Murder Med For Depression 20/02/2008 California Five Dead Including SWAT Officer: 20 Year Old Kills Family Summary:

Paragraph one reads:  "Suffering from depression, the shooter in the tragic stand-off in Winnetka this month that left five dead, including a SWAT officer, had asked his family for medical help and was receiving treatment, his brother said at a news conference Tuesday."

Paragraph 13 reasd:  "Wilfredo Rivera said that was the only time he took his brother to a doctor for his mental issues, but other relatives told him Edwin was receiving medical help and medication."


http://www.presstelegram.com/ci_8309317

Killer of 5 had asked for help, brother says
By Connie Llanos, Staff Writer
Article Launched: 02/19/2008 09:40:12 PM PST


Suffering from depression, the shooter in the tragic stand-off in Winnetka this month that left five dead, including a SWAT officer, had asked his family for medical help and was receiving treatment, his brother said at a news conference Tuesday.

Edwin Rivera, 20, shot his father, Gerardo Rivera, and two of his older brothers, Endi and Edgar, inside his Welby Way home on Feb. 7 during a 10-hour stand-off with police. During the shootout, Officer Randal Simmons became the city's first SWAT officer killed in the line of duty.

Edwin Rivera was later shot and killed by a police sniper on his front lawn as he attempted to flee the house, which had caught fire, apparently from police flash-bang grenades.
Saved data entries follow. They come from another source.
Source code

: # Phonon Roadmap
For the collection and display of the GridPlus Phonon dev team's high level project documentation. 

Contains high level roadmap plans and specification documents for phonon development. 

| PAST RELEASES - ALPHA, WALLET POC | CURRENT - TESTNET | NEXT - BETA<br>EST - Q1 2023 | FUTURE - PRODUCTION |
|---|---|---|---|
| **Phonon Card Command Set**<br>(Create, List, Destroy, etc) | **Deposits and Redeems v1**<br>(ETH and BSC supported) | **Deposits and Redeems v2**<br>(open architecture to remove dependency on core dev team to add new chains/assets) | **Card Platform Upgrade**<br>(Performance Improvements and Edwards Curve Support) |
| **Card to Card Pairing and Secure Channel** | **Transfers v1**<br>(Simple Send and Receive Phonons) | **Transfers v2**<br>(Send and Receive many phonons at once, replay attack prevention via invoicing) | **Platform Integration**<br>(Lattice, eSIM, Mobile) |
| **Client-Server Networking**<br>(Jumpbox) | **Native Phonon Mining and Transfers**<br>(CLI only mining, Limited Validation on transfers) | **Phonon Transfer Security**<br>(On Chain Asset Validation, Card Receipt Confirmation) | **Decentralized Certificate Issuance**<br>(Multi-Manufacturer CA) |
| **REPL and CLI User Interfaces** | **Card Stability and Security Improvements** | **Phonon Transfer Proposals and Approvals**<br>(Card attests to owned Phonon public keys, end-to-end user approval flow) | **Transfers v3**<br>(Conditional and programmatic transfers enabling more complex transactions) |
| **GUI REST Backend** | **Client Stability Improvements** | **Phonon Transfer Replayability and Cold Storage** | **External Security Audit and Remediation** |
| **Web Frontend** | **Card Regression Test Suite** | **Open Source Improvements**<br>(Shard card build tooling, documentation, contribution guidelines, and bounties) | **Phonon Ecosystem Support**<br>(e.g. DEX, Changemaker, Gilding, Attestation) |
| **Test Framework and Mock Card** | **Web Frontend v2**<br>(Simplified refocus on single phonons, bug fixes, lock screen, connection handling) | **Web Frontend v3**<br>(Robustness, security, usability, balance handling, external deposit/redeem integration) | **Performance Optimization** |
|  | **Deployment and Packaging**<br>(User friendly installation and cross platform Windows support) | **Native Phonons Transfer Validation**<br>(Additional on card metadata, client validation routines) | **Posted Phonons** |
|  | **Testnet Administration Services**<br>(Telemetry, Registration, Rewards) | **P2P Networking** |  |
Holding up a high school diploma bearing his brother's name, Wilfredo Rivera - the only surviving member of his family - said his youngest brother Edwin was neither a gangster nor a loser nor a high school dropout.

"We remember him as a kind person, likable, hard-working," Rivera said.

Rivera said he still has no answers about his brother's fatal outburst or even a possible explanation or motive. But he said he wanted to extend his condolences to the families of Officer Simmons and Officer James Veenstra, whom his brother also shot and critically wounded during the stand-off.

"The family is at a loss," Rivera said as he recalled spending Super Bowl Sunday with his three brothers, never imagining that would be the last time

he would see them alive.

"We have no way of explaining why this terrible event occurred. ... that not only resulted in the loss of our four beloved family members but also in the loss of a police officer, causing so much grief and devastation."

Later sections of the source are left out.